Stored dataset items
---+---
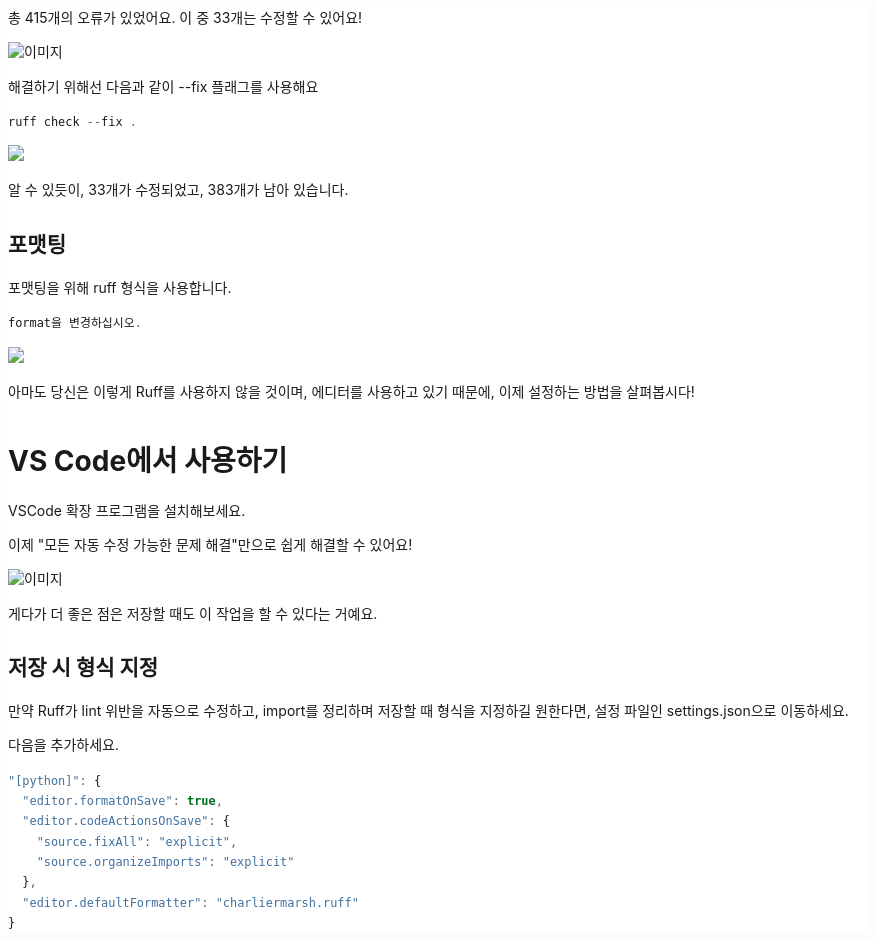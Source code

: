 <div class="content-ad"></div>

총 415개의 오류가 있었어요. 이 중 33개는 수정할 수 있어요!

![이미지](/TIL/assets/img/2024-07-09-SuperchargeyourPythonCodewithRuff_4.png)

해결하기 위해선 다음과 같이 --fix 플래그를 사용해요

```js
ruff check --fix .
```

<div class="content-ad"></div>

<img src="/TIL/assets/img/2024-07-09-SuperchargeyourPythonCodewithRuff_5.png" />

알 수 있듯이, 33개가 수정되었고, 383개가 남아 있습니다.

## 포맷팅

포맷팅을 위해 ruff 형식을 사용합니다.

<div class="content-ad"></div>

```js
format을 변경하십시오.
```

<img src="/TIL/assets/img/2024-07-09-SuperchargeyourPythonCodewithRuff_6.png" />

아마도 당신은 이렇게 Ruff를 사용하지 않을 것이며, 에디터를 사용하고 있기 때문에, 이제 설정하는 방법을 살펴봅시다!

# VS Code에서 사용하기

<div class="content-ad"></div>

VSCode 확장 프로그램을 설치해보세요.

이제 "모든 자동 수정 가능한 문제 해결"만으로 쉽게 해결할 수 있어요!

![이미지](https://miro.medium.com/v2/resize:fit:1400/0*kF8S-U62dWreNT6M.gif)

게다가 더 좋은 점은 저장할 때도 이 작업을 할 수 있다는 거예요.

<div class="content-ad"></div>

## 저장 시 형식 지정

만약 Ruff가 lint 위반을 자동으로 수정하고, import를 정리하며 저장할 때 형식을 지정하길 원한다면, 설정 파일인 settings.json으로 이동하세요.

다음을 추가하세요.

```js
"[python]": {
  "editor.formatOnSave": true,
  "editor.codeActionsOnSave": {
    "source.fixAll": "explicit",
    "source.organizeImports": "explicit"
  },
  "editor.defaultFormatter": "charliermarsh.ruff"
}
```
---+---
▶ **Required action**
Search the entries for the word "explicit", then copy every line in which it is found.

▶ **Reply to the task**
    "source.fixAll": "explicit",
    "source.organizeImports": "explicit"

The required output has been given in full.